Original topic: 扩容tikv后为自动均衡
[TiDB Usage Environment] Testing
[TiDB Version] V6.4
[Reproduction Path] Use scale-out to expand TiKV, expanding from 1 TiKV to 3 TiKVs per node. Expanded twice, each time adding 3.
[Encountered Issue: Phenomenon and Impact] After expansion, the TiKV status appears normal, but regions are not automatically balanced. It is uncertain whether the expanded TiKVs are properly activated.
[Resource Configuration]
[Attachments: Screenshots/Logs/Monitoring]
Why not use 6.5.X? Why use 6.4?
If the service is running normally, automatic balancing needs to wait because scheduling and execution take time.
Check the schedule status and config to see if these parameters are correct.
I installed it a long time ago, and back then the latest version was 6.4. It’s been a whole night already, and with just over 100GB of data, it shouldn’t take this long, right?

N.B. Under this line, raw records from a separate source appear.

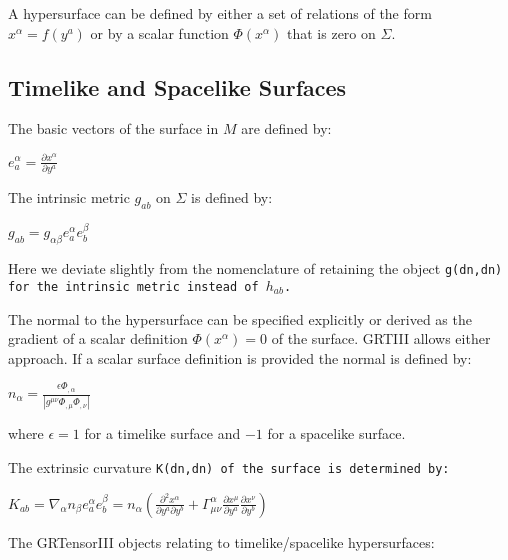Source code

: \documentclass{article}
\begin{document}
A hypersurface can be defined by either a set of relations of the form $x^\alpha = f(y^a)$ or by a scalar function $\Phi(x^\alpha)$ that is zero on 
$\Sigma$.
 

\subsection{Timelike and Spacelike Surfaces}

The basic vectors of the surface in $M$ are defined by:
\begin{center}
$e^{\alpha}_{a} = \frac{\partial x^{\alpha}}{\partial y^a}$
\end{center}


The intrinsic metric $g_{a b}$ on $\Sigma$ is defined by:
\begin{center}
$g_{a b} = g_{\alpha \beta} e^{\alpha}_a e^{\beta}_b$
\end{center}
Here we deviate slightly from the nomenclature of \cite{poisson:2004} retaining the object \text\tt{g(dn,dn)} for the intrinsic metric instead of $h_{a b}$.

The normal to the hypersurface can be specified explicitly or derived as the gradient of a scalar definition $\Phi(x^\alpha) = 0$ of the surface. GRTIII 
allows either approach. If a scalar surface definition is provided the normal is defined by:
\begin{center}
$n_\alpha = \frac{\epsilon \Phi_{,\alpha}}{\left| g^{\mu \nu} \Phi_{,\mu} \Phi_{,\nu} \right|}$
\end{center}
where $\epsilon=1$ for a timelike surface and $-1$ for a spacelike surface.

The extrinsic curvature \text\tt{K(dn,dn)} of the surface is determined by:
\begin{center}
$K_{a b} = \nabla_\alpha n_\beta e^\alpha_a e^\beta_b = n_\alpha \left( \frac{\partial^2 x^\alpha}{\partial y^a \partial y^b}
+ \Gamma^\alpha_{\mu \nu} \frac{\partial x^{\mu}}{\partial y^a} \frac{\partial x^{\nu}}{\partial y^b} \right)$
\end{center}

The GRTensorIII objects relating to timelike/spacelike hypersurfaces:
\end{document}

You can check cluster-pd → Operator → Schedule operator create to see if there is any scheduling generated.
It looks like your monitoring has had no data for a long time, try restarting Prometheus. Check the leader_count and region_count in information_schema.tikv_store_status to see if they are balanced.
The parameters are expanded as shown in the screenshot, so there should be no problem, right? Can multiple TiKV instances be deployed on a single physical machine? I remember that as long as the ports are different, it should be successful, right?
PD → Statistics Balance to view the store region scores and the number of regions on each node.

There is monitoring data. The results in the screenshot are the same as querying the system table.
Indeed, the scores are unbalanced. Each node has 3 TiKV instances, but there are 4 stores. It’s similar to node 145 in the screenshot, where one is very high and the other two are very low.
Is there a label set? Has the newly added TiKV been set?
It looks like a PD Leader switch occurred in your diagram. Try switching the instance in the top left corner and see.
It’s actually quite normal to process 100G overnight. Try adjusting the add peer speed using pdctl store limit
. By default, TiKV scheduling is indeed slow. I believe the default value is 150; you can directly adjust it to 2000 and then revert it after the data is supplemented.
For specific operations, you can refer to: PD Control 使用说明 | PingCAP 文档中心
There is no configuration, and there wasn’t any before either. I checked the meta.yaml and there doesn’t seem to be any issues.
It seems like there’s no difference.
It seems that TiKV didn’t start up. Reload the data, and the expanded TiKV didn’t see an increase in regions either.
Check if there are many empty regions.
There aren’t many empty regions, but regions with more data occupy a lot of space.